**DATASET CONTENT**
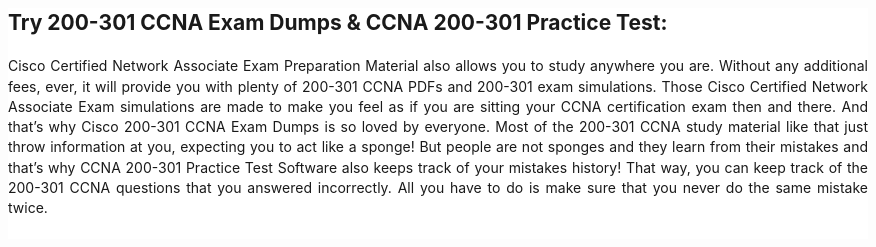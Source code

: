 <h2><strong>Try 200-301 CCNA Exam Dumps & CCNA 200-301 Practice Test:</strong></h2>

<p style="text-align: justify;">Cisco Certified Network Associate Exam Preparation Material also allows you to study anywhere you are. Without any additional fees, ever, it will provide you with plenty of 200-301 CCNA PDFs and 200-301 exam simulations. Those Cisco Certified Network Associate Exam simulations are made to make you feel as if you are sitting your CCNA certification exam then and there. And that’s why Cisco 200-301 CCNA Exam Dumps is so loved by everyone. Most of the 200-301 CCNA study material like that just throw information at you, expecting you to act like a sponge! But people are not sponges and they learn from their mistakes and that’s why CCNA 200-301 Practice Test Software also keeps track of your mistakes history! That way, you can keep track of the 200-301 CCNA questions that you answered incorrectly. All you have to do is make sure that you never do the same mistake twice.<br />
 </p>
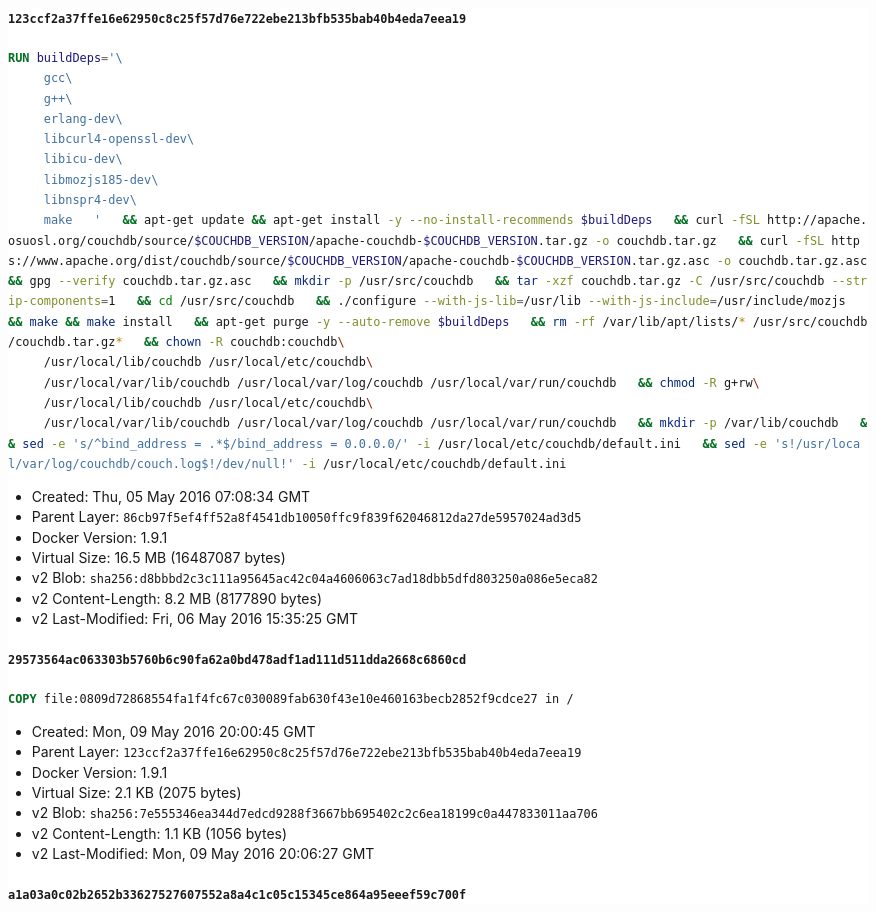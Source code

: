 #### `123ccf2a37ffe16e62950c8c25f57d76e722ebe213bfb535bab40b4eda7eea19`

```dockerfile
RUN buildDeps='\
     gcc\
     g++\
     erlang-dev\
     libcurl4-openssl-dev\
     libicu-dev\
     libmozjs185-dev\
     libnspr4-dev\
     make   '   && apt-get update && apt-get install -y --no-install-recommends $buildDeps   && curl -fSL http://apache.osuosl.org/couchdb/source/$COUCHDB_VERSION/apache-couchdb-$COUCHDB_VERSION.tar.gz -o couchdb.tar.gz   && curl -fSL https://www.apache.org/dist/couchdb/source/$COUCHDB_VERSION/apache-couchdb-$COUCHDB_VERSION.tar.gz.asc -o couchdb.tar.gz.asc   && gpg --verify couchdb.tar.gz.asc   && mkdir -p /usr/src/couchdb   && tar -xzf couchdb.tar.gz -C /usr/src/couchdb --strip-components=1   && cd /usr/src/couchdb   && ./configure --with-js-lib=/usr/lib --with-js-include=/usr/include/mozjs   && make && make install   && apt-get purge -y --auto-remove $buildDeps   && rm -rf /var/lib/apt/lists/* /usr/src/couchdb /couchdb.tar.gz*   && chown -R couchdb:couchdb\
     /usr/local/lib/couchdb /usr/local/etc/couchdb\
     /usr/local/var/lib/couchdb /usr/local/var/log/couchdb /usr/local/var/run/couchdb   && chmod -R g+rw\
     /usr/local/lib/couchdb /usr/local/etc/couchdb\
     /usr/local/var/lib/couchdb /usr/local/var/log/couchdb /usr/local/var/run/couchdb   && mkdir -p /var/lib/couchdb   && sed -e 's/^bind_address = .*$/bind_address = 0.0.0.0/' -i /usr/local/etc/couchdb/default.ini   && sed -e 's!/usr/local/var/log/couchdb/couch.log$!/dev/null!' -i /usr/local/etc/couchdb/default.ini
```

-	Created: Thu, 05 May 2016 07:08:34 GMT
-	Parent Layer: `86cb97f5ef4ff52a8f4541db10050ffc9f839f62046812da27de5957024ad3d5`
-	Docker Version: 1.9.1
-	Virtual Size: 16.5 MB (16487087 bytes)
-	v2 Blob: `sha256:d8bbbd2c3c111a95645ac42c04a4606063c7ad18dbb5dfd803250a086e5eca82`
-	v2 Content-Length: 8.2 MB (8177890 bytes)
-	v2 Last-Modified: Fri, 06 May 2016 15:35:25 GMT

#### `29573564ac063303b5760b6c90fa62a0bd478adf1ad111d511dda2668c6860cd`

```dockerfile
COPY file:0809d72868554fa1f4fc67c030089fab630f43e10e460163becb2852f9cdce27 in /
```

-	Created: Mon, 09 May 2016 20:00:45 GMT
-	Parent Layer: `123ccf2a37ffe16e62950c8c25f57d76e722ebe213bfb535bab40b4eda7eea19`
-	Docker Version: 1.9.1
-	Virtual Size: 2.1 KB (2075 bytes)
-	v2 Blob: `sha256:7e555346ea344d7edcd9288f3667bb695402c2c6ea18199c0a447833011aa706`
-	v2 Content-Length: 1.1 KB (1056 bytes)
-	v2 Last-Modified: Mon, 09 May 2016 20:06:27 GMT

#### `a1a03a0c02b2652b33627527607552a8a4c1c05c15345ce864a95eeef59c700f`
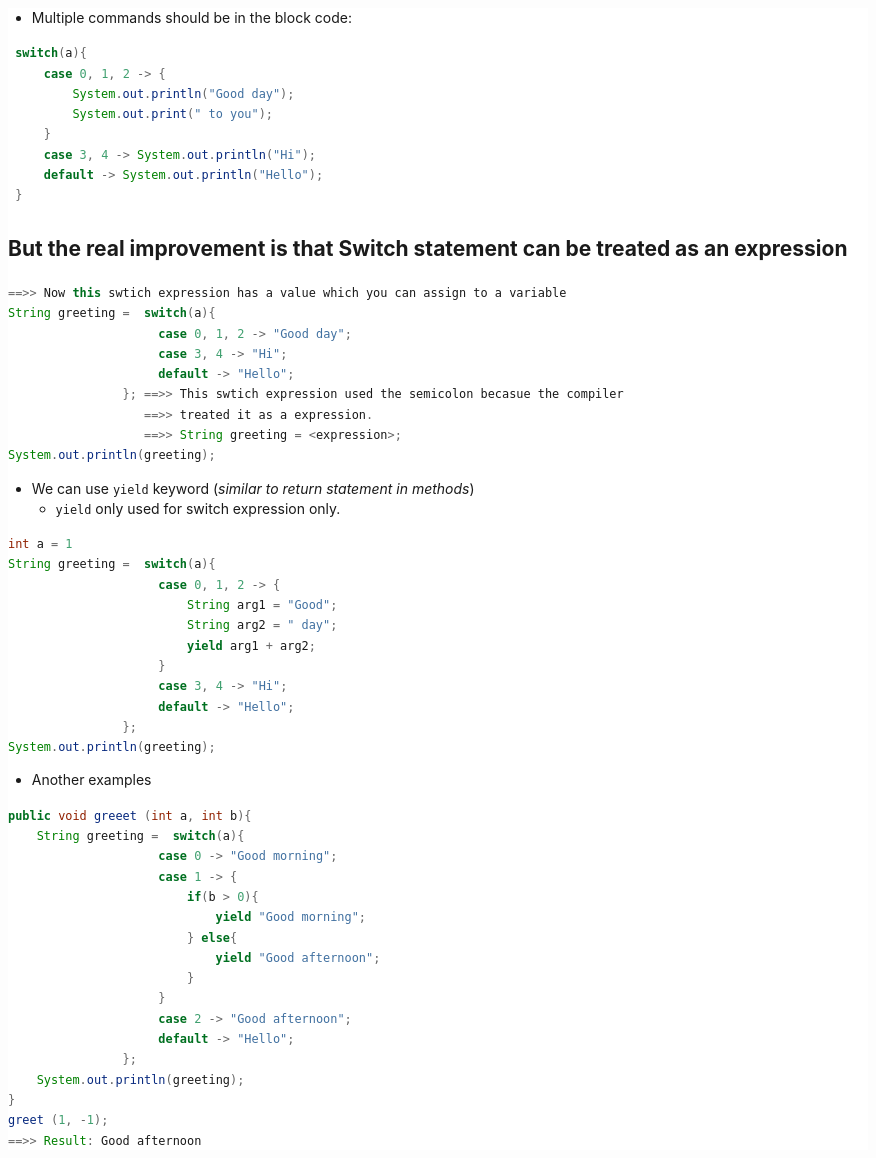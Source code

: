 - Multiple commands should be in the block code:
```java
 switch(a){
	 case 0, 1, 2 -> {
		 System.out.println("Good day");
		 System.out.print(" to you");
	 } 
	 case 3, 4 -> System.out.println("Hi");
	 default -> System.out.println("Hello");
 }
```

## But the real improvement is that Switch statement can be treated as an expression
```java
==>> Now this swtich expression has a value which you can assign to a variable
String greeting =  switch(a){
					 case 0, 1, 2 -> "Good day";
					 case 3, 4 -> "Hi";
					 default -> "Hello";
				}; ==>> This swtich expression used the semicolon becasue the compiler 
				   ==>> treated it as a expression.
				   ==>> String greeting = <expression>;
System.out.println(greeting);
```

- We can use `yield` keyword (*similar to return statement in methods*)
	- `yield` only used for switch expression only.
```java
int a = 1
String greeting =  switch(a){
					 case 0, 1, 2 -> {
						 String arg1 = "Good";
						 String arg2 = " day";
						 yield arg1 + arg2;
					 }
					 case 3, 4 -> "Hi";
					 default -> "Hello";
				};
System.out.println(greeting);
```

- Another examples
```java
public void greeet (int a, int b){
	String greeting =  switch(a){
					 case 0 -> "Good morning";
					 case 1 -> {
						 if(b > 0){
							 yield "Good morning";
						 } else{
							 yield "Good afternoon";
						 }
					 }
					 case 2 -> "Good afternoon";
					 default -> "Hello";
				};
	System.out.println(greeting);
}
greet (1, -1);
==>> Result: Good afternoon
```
* * *
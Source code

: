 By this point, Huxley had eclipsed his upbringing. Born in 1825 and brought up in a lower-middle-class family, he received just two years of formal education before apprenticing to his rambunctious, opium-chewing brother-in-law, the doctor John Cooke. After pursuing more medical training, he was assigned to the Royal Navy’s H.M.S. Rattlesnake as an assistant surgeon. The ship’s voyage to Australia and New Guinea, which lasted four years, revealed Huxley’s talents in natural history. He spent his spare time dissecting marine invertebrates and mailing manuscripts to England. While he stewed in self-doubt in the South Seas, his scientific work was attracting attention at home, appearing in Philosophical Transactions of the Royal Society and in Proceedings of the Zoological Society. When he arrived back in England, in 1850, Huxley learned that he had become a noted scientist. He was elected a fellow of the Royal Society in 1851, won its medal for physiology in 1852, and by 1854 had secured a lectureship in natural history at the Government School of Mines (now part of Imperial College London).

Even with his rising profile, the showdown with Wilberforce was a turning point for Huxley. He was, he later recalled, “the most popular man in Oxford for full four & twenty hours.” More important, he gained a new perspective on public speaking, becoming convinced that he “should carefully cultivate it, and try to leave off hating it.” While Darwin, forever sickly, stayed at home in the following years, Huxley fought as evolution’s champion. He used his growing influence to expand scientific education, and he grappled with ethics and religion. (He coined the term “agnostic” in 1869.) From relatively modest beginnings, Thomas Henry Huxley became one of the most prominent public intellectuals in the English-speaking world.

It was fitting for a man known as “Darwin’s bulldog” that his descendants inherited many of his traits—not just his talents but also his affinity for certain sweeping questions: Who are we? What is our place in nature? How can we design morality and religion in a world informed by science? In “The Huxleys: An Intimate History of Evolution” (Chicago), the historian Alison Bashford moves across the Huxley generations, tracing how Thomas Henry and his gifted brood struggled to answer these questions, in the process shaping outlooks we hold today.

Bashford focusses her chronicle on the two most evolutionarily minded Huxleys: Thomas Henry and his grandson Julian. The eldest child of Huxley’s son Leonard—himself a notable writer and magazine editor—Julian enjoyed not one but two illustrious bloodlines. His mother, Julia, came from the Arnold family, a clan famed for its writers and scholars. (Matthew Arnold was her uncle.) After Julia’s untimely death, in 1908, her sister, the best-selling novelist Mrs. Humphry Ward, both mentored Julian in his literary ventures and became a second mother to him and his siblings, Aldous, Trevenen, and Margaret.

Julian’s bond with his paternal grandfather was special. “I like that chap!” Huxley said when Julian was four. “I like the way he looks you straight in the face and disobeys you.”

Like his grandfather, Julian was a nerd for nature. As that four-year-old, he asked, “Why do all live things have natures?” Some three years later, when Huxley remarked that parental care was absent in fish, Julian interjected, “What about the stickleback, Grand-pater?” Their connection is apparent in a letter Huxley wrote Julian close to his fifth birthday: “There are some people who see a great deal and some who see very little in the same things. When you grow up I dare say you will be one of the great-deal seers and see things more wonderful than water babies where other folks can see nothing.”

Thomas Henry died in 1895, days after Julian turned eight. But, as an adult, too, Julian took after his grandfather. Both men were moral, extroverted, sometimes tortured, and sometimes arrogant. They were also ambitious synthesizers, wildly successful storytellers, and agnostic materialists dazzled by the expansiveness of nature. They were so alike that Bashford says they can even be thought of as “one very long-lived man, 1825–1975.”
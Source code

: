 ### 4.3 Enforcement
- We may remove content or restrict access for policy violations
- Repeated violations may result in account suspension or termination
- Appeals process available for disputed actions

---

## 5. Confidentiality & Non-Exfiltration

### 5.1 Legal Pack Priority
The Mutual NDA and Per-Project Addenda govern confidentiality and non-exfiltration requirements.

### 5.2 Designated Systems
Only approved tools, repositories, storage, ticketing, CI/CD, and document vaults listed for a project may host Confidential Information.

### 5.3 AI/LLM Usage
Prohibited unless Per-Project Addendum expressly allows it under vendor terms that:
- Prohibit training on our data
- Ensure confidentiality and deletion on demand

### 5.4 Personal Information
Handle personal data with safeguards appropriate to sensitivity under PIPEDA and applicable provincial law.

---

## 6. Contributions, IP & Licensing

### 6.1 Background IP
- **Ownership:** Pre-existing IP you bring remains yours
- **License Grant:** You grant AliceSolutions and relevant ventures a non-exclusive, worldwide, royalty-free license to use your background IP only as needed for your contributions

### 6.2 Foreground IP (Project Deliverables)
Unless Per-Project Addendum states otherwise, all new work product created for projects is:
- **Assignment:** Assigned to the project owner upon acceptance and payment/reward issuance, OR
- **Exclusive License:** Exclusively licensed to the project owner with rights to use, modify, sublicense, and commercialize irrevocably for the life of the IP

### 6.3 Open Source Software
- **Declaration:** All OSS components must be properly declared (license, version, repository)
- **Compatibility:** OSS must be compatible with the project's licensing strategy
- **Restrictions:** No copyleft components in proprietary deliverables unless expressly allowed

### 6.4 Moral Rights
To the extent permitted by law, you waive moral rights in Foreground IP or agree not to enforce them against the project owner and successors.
--
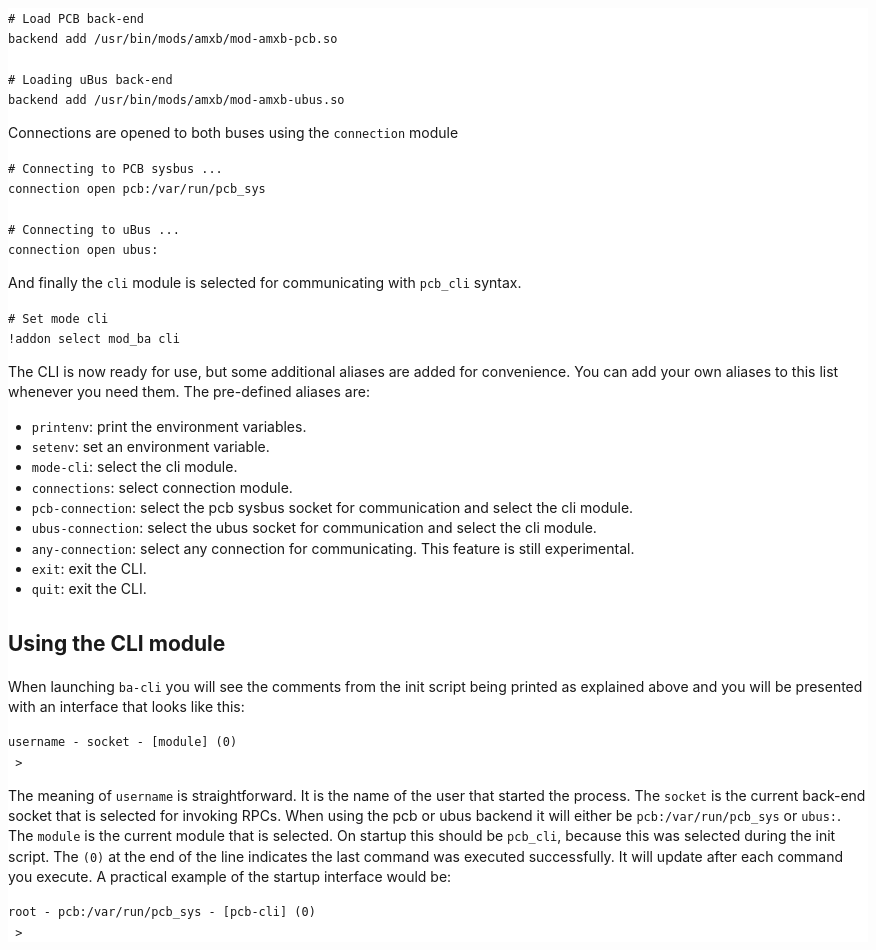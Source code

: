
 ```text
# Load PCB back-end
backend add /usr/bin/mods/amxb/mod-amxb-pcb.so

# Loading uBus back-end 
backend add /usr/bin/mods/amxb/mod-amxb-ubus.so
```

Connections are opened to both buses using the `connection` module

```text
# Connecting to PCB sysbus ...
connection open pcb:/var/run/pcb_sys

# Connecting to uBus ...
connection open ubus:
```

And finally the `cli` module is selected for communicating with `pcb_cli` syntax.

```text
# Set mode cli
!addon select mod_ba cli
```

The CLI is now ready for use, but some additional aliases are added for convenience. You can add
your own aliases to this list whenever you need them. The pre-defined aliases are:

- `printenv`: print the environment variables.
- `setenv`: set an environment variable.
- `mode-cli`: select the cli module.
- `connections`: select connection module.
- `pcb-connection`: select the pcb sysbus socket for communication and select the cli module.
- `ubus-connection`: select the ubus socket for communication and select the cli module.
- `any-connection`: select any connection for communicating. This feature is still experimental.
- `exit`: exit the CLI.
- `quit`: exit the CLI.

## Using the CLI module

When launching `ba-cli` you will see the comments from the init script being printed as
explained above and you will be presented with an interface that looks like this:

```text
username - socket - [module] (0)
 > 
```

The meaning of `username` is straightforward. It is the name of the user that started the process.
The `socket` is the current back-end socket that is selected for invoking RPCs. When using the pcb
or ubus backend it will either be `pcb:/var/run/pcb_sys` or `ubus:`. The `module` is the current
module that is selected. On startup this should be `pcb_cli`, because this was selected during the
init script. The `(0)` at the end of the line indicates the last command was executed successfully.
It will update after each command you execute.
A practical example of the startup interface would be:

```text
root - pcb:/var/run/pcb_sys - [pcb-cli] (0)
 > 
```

**TASK DESCRIPTION**
Search the entries above for the string "case". Copy each line in which it appears.

**ANSWER**
	 case 0, 1, 2 -> {
	 case 3, 4 -> System.out.println("Hi");
					 case 0, 1, 2 -> "Good day";
					 case 3, 4 -> "Hi";
					 case 0, 1, 2 -> {
					 case 3, 4 -> "Hi";
					 case 0 -> "Good morning";
					 case 1 -> {
					 case 2 -> "Good afternoon";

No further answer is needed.